◆ Work instructions
Among the lines below, which ones contain the word "white"? Copy every such line.

◆ Supplied entries
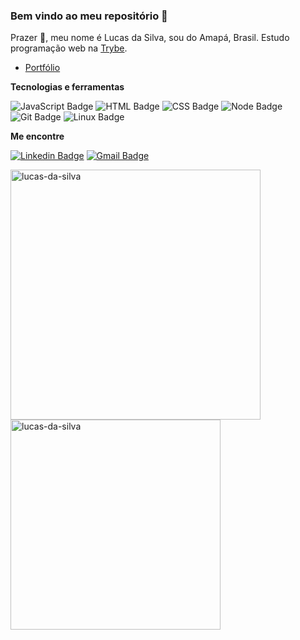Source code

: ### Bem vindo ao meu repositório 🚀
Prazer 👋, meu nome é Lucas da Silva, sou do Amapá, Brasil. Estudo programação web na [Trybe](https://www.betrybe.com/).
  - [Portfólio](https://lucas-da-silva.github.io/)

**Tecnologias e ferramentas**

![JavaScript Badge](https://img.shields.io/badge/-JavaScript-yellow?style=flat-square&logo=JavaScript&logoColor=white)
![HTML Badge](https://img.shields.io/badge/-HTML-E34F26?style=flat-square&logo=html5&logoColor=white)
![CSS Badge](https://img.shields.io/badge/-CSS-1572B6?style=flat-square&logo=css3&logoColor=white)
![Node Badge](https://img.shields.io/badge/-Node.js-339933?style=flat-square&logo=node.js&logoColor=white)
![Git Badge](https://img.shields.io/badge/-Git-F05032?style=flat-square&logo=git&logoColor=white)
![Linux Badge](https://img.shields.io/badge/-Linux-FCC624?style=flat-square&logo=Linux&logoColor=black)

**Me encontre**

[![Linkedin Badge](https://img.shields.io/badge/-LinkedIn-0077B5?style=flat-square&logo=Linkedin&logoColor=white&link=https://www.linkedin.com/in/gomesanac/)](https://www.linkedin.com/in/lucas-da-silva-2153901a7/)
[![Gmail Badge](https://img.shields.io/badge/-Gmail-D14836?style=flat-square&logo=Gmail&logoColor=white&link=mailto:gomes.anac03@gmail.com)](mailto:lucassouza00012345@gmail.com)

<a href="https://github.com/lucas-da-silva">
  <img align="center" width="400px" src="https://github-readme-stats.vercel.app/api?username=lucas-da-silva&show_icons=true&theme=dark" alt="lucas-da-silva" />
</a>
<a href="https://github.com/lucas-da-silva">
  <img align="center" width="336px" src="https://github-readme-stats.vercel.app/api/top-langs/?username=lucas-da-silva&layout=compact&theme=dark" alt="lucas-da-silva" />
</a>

--

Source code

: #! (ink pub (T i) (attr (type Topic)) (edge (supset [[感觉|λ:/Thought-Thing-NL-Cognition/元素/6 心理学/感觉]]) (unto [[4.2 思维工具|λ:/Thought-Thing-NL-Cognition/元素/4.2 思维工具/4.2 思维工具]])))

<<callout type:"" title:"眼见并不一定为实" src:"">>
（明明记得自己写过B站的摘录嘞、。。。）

◆ Solution to this task
![JavaScript Badge](https://img.shields.io/badge/-JavaScript-yellow?style=flat-square&logo=JavaScript&logoColor=white)
![HTML Badge](https://img.shields.io/badge/-HTML-E34F26?style=flat-square&logo=html5&logoColor=white)
![CSS Badge](https://img.shields.io/badge/-CSS-1572B6?style=flat-square&logo=css3&logoColor=white)
![Node Badge](https://img.shields.io/badge/-Node.js-339933?style=flat-square&logo=node.js&logoColor=white)
![Git Badge](https://img.shields.io/badge/-Git-F05032?style=flat-square&logo=git&logoColor=white)
[![Linkedin Badge](https://img.shields.io/badge/-LinkedIn-0077B5?style=flat-square&logo=Linkedin&logoColor=white&link=https://www.linkedin.com/in/gomesanac/)](https://www.linkedin.com/in/lucas-da-silva-2153901a7/)
[![Gmail Badge](https://img.shields.io/badge/-Gmail-D14836?style=flat-square&logo=Gmail&logoColor=white&link=mailto:gomes.anac03@gmail.com)](mailto:lucassouza00012345@gmail.com)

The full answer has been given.